Es claro que, sea lo que sea lo que haya sucedido después del 2008, no podemos decir que vivimos en el mismo tipo de estado del sistema económico mundial: digamos, no estamos más en el capitalismo al que estábamos acostumbrados a vivir. Las versiones acerca de lo que puede suceder con una u otra cosa pueden sintetizarse en dos perspectivas: la primera, aquella que proviene de Marx, indica que la serie de sucesivas crisis a las cuales el capitalismo está destinado lo llevaran inevitablemente a la derrota y a la aparición de un nuevo sistema de organización socioeconómica -- claro está, el comunismo --. La segunda, propia de los pensadores post-marxistas, señala que el capitalismo no hace otra cosa que desear la crisis, ya que de esa manera agrega una nueva axiomática que permite que el sistema siga igual, o sea, de todas maneras continúe funcionando sin ningún tipo de sensación de fin: es sólo modificar algunos engranajes y la máquina continua haciendo su tarea. De una u otra manera, la cinta "Margin Call" (2011) reúne las dos posturas, las contrasta, pero las deja vivir en sus límites: no plantea una solución, solo retrata, o mejor, presenta las dos posturas.
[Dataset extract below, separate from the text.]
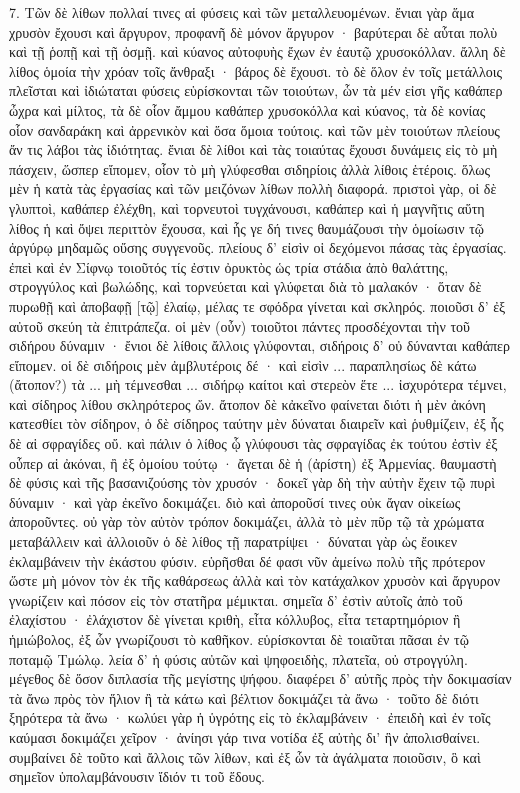 \documentclass[a4paper, 11pt, oneside, polutonikogreek, german]{article}
\begin{document}
7. Τῶν δὲ λίθων πολλαί τινες αἱ φύσεις καὶ τῶν μεταλλευομένων. ἔνιαι γὰρ ἅμα χρυσὸν ἔχουσι καὶ ἄργυρον, προφανῆ δὲ μόνον ἄργυρον · βαρύτεραι δὲ αὗται πολὺ καὶ τῇ ῥοπῇ καὶ τῇ ὀσμῇ. καὶ κύανος αὐτοφυὴς ἔχων ἐν ἑαυτῷ χρυσοκόλλαν. ἄλλη δὲ λίθος ὁμοία τὴν χρόαν τοῖς ἄνθραξι · βάρος δὲ ἔχουσι. τὸ δὲ ὅλον ἐν τοῖς μετάλλοις πλεῖσται καὶ ἰδιώταται φύσεις εὑρίσκονται τῶν τοιούτων, ὧν τὰ μέν εἰσι γῆς καθάπερ ὦχρα καὶ μίλτος, τὰ δὲ οἷον ἄμμου καθάπερ χρυσοκόλλα καὶ κύανος, τὰ δὲ κονίας οἷον σανδαράκη καὶ ἀρρενικὸν καὶ ὅσα ὅμοια τούτοις. καὶ τῶν μὲν τοιούτων πλείους ἄν τις λάβοι τὰς ἰδιότητας. ἔνιαι δὲ λίθοι καὶ τὰς τοιαύτας ἔχουσι δυνάμεις εἰς τὸ μὴ πάσχειν, ὥσπερ εἴπομεν, οἷον τὸ μὴ γλύφεσθαι σιδηρίοις ἀλλὰ λίθοις ἑτέροις. ὅλως μὲν ἡ κατὰ τὰς ἐργασίας καὶ τῶν μειζόνων λίθων πολλὴ διαφορά. πριστοὶ γὰρ, οἱ δὲ γλυπτοὶ, καθάπερ ἐλέχθη, καὶ τορνευτοὶ τυγχάνουσι, καθάπερ καὶ ἡ μαγνῆτις αὕτη λίθος ἡ καὶ ὄψει περιττὸν ἔχουσα, καὶ ἧς γε δή τινες θαυμάζουσι τὴν ὁμοίωσιν τῷ ἀργύρῳ μηδαμῶς οὔσης συγγενοῦς. πλείους δ' εἰσὶν οἱ δεχόμενοι πάσας τὰς ἐργασίας. ἐπεὶ καὶ ἐν Σίφνῳ τοιοῦτός τίς ἐστιν ὀρυκτὸς ὡς τρία στάδια ἀπὸ θαλάττης, στρογγύλος καὶ βωλώδης, καὶ τορνεύεται καὶ γλύφεται διὰ τὸ μαλακόν · ὅταν δὲ πυρωθῇ καὶ ἀποβαφῇ [τῷ] ἐλαίῳ, μέλας τε σφόδρα γίνεται καὶ σκληρός. ποιοῦσι δ' ἐξ αὐτοῦ σκεύη τὰ ἐπιτράπεζα. οἱ μὲν (οὖν) τοιοῦτοι πάντες προσδέχονται τὴν τοῦ σιδήρου δύναμιν · ἔνιοι δὲ λίθοις ἄλλοις γλύφονται, σιδήροις δ' οὐ δύνανται καθάπερ εἴπομεν. οἱ δὲ σιδήροις μὲν ἀμβλυτέροις δέ · καὶ εἰσὶν ... παραπλησίως δὲ κάτω (ἄτοπον?) τὰ ... μὴ τέμνεσθαι ... σιδήρῳ καίτοι καὶ στερεὸν ἕτε ... ἰσχυρότερα τέμνει, καὶ σίδηρος λίθου σκληρότερος ὤν. ἄτοπον δὲ κἀκεῖνο φαίνεται διότι ἡ μὲν ἀκόνη κατεσθίει τὸν σίδηρον, ὁ δὲ σίδηρος ταύτην μὲν δύναται διαιρεῖν καὶ ῥυθμίζειν, ἐξ ἧς δὲ αἱ σφραγίδες οὔ. καὶ πάλιν ὁ λίθος ᾧ γλύφουσι τὰς σφραγίδας ἐκ τούτου ἐστὶν ἐξ οὗπερ αἱ ἀκόναι, ἢ ἐξ ὁμοίου τούτῳ · ἄγεται δὲ ἡ (ἀρίστη) ἐξ Ἀρμενίας. θαυμαστὴ δὲ φύσις καὶ τῆς βασανιζούσης τὸν χρυσόν · δοκεῖ γὰρ δὴ τὴν αὐτὴν ἔχειν τῷ πυρὶ δύναμιν · καὶ γὰρ ἐκεῖνο δοκιμάζει. διὸ καὶ ἀποροῦσί τινες οὐκ ἄγαν οἰκείως ἀποροῦντες. οὐ γὰρ τὸν αὐτὸν τρόπον δοκιμάζει, ἀλλὰ τὸ μὲν πῦρ τῷ τὰ χρώματα μεταβάλλειν καὶ ἀλλοιοῦν ὁ δὲ λίθος τῇ παρατρίψει · δύναται γὰρ ὡς ἔοικεν ἐκλαμβάνειν τὴν ἑκάστου φύσιν. εὑρῆσθαι δέ φασι νῦν ἀμείνω πολὺ τῆς πρότερον ὥστε μὴ μόνον τὸν ἐκ τῆς καθάρσεως ἀλλὰ καὶ τὸν κατάχαλκον χρυσὸν καὶ ἄργυρον γνωρίζειν καὶ πόσον εἰς τὸν στατῆρα μέμικται. σημεῖα δ' ἐστὶν αὐτοῖς ἀπὸ τοῦ ἐλαχίστου · ἐλάχιστον δὲ γίνεται κριθὴ, εἶτα κόλλυβος, εἶτα τεταρτημόριον ἢ ἡμιώβολος, ἐξ ὧν γνωρίζουσι τὸ καθῆκον. εὑρίσκονται δὲ τοιαῦται πᾶσαι ἐν τῷ ποταμῷ Τμώλῳ. λεία δ' ἡ φύσις αὐτῶν καὶ ψηφοειδὴς, πλατεῖα, οὐ στρογγύλη. μέγεθος δὲ ὅσον διπλασία τῆς μεγίστης ψήφου. διαφέρει δ' αὐτῆς πρὸς τὴν δοκιμασίαν τὰ ἄνω πρὸς τὸν ἥλιον ἢ τὰ κάτω καὶ βέλτιον δοκιμάζει τὰ ἄνω · τοῦτο δὲ διότι ξηρότερα τὰ ἄνω · κωλύει γὰρ ἡ ὑγρότης εἰς τὸ ἐκλαμβάνειν · ἐπειδὴ καὶ ἐν τοῖς καύμασι δοκιμάζει χεῖρον · ἀνίησι γάρ τινα νοτίδα ἐξ αὐτὴς δι' ἣν ἀπολισθαίνει. συμβαίνει δὲ τοῦτο καὶ ἄλλοις τῶν λίθων, καὶ ἐξ ὧν τὰ ἀγάλματα ποιοῦσιν, ὃ καὶ σημεῖον ὑπολαμβάνουσιν ἴδιόν τι τοῦ ἕδους.
\end{document}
Si dijimos en estas mismas páginas que la falla de "J. Edgar", la última película de Clint Eastwood, era que planteaba un problema de índole histórica -- esa forma tan extraña que tiene la biopic -- bajo el código cerrado de la estructura gramática hollywoodense, aquí tenemos el lado contrario: hay muy poco acercamiento psicológico a los personajes, hasta el punto de que parecen, ante todo, unidades necesarias para contar un movimiento económico, algo necesario para que se entienda el planteo y nada más. Los pocos momentos en que nos acercamos a lo que los personajes realmente están sintiendo o piensan acerca de todo lo que les sucede son memorables: desde la muerte del perro del personaje de Kevin Spacey hasta el encuentro en el baño de Zachary Quinto/Peter Sullivan con el personaje de Jared Cohen, interpretado por un excepcional Simon Barker, o incluso la desazón de los personajes interpretados por Demi Moore y Stanley Tucci al encontrarse ambos en una pequeña oficina a la espera de que el mundo, tal como lo conocemos, se desplome en unas cuentas operaciones comerciales... Todo parece tener un gusto a responso que abruma, todos pasan por una sensación de pérdida semejante a una muerte que hace lo que el capitalismo, a duras penas, consigue con malas publicidades: humanizar.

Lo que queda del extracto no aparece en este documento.